● PROBLEM DESCRIPTION
From the data below, copy each line that includes the word "into".

Dataset entries:

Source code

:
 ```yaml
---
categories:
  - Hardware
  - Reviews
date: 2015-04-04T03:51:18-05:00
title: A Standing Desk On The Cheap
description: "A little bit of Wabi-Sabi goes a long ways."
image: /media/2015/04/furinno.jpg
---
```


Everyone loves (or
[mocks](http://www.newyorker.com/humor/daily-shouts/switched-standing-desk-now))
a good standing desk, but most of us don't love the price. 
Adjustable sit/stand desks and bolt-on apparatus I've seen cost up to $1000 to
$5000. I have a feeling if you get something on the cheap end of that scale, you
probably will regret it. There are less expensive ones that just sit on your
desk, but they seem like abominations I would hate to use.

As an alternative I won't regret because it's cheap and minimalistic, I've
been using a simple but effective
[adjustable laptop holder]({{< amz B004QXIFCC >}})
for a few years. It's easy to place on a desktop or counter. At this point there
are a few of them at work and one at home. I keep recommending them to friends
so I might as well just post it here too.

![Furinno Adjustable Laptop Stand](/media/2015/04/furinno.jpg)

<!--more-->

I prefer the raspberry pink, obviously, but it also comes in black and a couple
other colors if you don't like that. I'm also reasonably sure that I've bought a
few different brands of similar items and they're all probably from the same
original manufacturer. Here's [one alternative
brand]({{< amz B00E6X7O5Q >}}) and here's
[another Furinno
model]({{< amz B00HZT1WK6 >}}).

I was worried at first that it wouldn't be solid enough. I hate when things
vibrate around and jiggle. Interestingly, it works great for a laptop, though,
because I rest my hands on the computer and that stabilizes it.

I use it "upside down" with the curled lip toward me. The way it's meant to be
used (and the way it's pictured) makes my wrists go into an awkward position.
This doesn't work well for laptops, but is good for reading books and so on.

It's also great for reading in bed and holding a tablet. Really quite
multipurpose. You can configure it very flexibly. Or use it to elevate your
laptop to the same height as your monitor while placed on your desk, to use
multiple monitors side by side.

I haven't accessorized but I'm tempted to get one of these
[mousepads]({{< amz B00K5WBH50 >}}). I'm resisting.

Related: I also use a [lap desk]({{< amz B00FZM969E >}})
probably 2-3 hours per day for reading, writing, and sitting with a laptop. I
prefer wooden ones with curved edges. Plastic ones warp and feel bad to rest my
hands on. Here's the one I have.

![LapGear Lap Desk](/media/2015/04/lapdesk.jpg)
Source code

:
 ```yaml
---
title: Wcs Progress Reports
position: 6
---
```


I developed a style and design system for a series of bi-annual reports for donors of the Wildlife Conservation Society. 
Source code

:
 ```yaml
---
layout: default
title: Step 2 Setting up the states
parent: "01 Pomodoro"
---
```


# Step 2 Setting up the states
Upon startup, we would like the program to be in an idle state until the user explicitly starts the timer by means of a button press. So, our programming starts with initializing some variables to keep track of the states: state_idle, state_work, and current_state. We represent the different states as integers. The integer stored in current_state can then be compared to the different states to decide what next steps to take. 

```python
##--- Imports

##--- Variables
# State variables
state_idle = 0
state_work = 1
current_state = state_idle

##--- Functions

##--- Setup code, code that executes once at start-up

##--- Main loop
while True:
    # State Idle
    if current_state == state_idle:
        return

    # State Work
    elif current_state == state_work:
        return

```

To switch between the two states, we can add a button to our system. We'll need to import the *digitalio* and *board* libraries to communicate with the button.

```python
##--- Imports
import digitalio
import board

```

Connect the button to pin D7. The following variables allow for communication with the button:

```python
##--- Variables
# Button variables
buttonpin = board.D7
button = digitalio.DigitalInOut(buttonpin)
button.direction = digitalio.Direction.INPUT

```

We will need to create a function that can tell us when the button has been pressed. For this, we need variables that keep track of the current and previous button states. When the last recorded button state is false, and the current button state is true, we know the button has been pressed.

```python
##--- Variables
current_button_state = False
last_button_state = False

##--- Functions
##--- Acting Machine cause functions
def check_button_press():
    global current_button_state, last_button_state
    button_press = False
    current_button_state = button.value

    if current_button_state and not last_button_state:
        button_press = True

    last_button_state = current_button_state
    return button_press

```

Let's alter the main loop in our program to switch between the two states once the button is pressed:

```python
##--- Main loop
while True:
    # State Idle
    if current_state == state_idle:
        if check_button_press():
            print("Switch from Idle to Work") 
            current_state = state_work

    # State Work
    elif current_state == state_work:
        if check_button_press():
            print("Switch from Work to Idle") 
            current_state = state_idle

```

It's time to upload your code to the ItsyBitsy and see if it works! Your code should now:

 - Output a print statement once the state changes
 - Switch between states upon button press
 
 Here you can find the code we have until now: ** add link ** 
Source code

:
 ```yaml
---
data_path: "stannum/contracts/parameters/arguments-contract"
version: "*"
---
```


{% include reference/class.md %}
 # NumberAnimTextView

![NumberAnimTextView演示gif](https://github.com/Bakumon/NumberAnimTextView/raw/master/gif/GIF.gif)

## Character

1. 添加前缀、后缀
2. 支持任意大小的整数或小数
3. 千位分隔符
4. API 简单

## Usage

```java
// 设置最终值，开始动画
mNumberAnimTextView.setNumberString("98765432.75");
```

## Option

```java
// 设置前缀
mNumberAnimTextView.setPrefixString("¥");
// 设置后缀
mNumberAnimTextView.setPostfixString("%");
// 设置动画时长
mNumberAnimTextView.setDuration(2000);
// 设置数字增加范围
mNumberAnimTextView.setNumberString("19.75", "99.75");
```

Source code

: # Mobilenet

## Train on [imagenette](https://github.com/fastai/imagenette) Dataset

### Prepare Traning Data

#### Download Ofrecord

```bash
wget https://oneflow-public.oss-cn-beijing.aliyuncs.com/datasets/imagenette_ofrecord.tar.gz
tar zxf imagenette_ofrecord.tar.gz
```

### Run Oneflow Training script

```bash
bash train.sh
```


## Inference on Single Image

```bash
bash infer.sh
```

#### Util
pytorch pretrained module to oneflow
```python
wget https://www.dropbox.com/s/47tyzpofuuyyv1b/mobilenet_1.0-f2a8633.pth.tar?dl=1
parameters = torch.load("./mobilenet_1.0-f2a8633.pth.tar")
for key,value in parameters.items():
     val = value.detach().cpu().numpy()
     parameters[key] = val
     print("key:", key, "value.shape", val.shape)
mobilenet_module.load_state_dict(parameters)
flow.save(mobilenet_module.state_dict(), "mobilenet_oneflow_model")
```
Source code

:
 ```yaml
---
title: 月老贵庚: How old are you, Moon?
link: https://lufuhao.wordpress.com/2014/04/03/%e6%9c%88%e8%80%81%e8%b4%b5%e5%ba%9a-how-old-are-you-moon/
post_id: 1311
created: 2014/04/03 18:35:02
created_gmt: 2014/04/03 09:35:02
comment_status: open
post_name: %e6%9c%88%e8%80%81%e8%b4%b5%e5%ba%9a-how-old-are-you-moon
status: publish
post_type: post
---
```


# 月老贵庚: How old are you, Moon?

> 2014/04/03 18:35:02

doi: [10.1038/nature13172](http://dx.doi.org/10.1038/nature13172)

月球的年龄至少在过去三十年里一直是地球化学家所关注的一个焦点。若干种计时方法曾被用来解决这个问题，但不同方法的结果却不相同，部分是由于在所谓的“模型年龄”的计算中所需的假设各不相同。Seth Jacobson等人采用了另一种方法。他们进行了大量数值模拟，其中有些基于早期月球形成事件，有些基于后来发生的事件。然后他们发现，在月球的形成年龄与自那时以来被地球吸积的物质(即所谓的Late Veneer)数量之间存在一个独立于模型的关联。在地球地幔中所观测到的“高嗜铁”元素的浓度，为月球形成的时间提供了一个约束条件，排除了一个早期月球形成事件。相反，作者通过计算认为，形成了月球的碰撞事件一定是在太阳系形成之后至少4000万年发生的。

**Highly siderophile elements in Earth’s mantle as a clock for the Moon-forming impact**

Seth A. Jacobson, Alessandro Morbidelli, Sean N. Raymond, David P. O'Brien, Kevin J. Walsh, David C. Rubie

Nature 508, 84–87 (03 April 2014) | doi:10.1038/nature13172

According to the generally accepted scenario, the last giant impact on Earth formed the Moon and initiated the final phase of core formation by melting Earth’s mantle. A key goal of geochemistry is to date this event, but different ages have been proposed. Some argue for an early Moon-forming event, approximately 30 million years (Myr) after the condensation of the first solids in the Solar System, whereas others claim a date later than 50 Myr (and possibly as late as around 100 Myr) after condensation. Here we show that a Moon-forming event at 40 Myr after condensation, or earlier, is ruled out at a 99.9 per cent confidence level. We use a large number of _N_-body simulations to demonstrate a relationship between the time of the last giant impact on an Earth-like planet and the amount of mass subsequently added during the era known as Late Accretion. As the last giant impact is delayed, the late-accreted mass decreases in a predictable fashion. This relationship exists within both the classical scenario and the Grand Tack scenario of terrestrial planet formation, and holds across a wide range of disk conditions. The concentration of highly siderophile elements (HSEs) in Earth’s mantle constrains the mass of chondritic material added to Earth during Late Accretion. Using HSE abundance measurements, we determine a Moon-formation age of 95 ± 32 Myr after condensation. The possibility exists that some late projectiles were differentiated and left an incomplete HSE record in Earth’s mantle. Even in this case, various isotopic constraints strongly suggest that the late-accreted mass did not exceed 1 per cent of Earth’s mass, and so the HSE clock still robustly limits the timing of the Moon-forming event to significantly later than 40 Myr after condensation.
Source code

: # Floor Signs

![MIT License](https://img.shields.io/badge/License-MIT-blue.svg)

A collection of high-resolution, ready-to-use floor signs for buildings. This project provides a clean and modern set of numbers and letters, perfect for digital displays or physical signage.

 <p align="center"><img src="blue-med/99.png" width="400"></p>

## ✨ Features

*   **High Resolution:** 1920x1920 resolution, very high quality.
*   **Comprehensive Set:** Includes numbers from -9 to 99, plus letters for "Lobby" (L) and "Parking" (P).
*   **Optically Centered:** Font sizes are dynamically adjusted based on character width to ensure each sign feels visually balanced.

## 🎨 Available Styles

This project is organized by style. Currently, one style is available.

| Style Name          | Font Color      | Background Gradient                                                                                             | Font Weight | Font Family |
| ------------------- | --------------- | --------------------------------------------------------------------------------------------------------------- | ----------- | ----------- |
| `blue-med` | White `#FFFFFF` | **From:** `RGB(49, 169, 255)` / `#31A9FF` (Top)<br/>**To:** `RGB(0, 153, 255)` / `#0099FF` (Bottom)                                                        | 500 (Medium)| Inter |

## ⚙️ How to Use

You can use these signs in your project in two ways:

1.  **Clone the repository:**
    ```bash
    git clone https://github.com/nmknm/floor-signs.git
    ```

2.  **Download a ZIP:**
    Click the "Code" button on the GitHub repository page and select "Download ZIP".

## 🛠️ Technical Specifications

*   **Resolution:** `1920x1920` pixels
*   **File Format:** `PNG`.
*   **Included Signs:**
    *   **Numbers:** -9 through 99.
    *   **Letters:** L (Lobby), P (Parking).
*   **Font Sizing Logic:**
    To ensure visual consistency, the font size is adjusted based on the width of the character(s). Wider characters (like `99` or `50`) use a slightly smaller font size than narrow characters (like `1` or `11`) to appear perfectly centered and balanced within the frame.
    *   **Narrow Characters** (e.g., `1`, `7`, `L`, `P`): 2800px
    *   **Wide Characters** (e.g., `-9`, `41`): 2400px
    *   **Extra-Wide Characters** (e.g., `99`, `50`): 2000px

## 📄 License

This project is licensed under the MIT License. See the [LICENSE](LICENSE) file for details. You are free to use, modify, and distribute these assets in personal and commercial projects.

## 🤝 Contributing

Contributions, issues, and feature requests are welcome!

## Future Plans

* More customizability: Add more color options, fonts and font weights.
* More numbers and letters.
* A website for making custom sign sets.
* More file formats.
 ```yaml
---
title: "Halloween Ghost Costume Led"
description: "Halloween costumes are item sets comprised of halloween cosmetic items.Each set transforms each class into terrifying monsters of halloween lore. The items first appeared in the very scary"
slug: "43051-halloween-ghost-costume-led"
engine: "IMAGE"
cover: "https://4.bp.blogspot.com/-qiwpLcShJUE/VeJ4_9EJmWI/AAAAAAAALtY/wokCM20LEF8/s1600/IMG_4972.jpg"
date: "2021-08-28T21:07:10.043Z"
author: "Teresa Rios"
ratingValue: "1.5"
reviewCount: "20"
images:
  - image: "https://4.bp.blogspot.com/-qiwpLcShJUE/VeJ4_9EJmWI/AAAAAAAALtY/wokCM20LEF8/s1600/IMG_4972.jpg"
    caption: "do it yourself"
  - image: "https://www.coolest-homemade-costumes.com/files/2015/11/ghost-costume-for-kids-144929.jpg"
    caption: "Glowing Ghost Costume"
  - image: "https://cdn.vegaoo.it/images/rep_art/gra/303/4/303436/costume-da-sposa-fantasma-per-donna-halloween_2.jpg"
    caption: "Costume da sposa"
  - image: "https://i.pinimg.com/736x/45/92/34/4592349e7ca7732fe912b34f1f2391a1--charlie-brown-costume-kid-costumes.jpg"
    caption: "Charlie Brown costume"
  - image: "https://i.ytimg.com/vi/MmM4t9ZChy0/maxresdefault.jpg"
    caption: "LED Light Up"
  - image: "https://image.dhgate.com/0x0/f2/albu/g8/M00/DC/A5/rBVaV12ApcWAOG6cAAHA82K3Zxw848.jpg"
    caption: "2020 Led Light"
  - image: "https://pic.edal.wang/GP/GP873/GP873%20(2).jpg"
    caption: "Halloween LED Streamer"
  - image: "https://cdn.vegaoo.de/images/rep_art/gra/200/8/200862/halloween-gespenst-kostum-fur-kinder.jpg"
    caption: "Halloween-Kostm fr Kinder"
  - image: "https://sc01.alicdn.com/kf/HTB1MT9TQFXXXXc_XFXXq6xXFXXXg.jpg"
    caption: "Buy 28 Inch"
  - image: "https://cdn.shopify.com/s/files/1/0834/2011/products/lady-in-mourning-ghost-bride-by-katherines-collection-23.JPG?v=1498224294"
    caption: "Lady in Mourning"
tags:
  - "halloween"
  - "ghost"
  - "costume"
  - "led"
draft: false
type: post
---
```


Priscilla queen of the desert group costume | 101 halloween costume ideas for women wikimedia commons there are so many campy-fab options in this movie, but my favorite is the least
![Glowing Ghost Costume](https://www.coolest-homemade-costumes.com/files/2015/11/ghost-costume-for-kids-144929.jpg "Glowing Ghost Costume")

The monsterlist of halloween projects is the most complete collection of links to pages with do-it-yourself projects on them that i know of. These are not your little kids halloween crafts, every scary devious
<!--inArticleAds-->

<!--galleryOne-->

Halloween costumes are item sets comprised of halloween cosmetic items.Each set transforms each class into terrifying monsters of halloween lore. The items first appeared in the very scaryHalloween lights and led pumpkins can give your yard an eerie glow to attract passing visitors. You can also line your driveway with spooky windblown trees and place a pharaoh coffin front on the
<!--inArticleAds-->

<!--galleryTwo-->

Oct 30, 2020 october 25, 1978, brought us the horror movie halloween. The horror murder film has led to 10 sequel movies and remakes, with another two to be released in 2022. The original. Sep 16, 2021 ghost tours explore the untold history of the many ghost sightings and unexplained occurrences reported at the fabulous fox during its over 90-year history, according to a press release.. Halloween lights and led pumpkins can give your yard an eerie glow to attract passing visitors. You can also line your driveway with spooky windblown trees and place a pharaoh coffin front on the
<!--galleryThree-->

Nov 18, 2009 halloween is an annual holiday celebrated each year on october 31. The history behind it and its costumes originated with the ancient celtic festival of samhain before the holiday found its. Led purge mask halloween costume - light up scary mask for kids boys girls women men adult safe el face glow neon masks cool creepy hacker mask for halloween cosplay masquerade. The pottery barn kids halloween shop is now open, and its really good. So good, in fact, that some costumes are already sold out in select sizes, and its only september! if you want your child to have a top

● RESPONSE
used (and the way it's pictured) makes my wrists go into an awkward position.
description: "Halloween costumes are item sets comprised of halloween cosmetic items.Each set transforms each class into terrifying monsters of halloween lore. The items first appeared in the very scary"
Halloween costumes are item sets comprised of halloween cosmetic items.Each set transforms each class into terrifying monsters of halloween lore. The items first appeared in the very scaryHalloween lights and led pumpkins can give your yard an eerie glow to attract passing visitors. You can also line your driveway with spooky windblown trees and place a pharaoh coffin front on the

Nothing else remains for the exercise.